Throughout the remainder of his life Hitchcock claimed to have a deep-seated fear of policemen and an absolute horror of being arrested. He used to say that he never learned to drive because he couldn't bear the thought of getting a ticket. If the possibilty of arrest was so abhorrent to Hitchcock, it follows that few things could have inspired more dread in his mind than the prospect of being arrested for a crime he didn't commit. With that in mind, it isn't so surprising that falsely accused characters became a recurring element in Hitchcock's films. We've been looking at films featuring such characters for the last two weeks in light of the recent release of "The Negotiator," which echoes this classic theme, but I've saved Hitchcock's near obsession with this unsettling plot device for last. For a sampling of the master at work, look for these titles on home video.
"The 39 Steps" (1935). Just as the mysterious woman in his apartment reveals to Richard Hannay (Robert Donat) that she's actually a spy, she's killed right in front of him. The only way for him to avoid being charged with her murder is to track down and expose the enemy spies who actually did the deed. His pursuit of the answer to the riddle of something called "The 39 Steps" leads Hannay on an international chase. In addition to being completely out of his depth in the arena of high-stakes espionage, he faces the additional problem of being pursued from two sides, with both the police and the spies after him.
"Saboteur" (1942). When an airplane factory worker is killed in a fire resulting from sabotage, Barry Kane (Robert Cummings) is charged with the crime. America's involvement in World War II made industrial sabotage by fifth columnist infiltrators a topical theme, but Hitchcock typically chose to turn it around by asking what if an innocent American were to be falsely accused of this heinous crime. Kane's pursuit of the real saboteur ends up in one of Hitchcock's most famous sequences, a chase at the top of the Statue of Liberty, with the antagonists dangling precariously from her torch.
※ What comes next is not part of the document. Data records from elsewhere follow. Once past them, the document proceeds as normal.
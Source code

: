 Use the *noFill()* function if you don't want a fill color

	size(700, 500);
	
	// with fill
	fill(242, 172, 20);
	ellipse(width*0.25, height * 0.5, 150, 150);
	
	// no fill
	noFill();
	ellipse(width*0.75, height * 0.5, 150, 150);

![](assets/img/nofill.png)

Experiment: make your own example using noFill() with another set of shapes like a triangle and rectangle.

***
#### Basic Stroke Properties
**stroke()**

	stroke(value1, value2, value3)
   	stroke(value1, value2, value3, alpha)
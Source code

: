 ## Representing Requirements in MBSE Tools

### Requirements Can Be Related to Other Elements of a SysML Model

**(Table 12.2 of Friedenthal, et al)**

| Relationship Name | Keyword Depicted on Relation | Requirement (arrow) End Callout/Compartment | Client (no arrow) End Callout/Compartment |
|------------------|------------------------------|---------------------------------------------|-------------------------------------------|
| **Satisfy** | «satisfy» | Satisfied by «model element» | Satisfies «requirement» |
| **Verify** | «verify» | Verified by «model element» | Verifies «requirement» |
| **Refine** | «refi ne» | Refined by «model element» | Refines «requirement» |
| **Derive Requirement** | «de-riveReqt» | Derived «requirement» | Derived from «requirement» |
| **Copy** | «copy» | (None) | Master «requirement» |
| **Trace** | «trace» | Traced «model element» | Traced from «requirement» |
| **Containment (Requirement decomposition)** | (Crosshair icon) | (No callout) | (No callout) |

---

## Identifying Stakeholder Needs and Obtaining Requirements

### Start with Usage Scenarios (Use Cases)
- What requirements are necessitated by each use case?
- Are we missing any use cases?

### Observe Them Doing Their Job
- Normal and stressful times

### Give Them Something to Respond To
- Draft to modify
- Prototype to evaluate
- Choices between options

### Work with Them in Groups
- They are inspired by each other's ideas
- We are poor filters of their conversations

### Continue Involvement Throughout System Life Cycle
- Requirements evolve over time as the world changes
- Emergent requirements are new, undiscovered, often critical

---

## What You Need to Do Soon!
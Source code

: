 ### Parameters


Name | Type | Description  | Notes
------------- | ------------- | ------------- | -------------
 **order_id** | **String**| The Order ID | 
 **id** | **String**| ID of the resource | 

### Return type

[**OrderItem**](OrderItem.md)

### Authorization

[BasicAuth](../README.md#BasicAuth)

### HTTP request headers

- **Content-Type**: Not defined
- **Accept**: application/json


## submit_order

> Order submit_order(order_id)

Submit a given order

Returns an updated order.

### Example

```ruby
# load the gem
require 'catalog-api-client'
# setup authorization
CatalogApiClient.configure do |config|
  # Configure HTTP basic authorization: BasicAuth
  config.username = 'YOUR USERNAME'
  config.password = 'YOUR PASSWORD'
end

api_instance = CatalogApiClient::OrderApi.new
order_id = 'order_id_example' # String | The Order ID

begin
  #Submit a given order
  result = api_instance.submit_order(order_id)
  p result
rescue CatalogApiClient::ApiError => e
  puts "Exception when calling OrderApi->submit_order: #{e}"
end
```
"I Confess" (1952). Montgomery Clift stars as Father Michael Logan, who hears a fateful confession from the church caretaker. It seems that the man has killed a lawyer while in the act of committing a robbery and now seeks to cleanse his soul by confessing. He knows that Father Logan won't turn him in, since he is bound by church doctrine from revealing what he learns in the confessional. Unfortunately for Logan, the murderer had been wearing a borrowed priest's cassock at the time, and was seen by witnesses. Furthermore, it turns out that the dead man had been blackmailing a woman with whom Logan had had an affair before taking his priestly vows. With circumstantial evidence piling up against him and ecclesiastical law forbidding him to use what he knows to clear himself, Logan faces a thorny dilemma.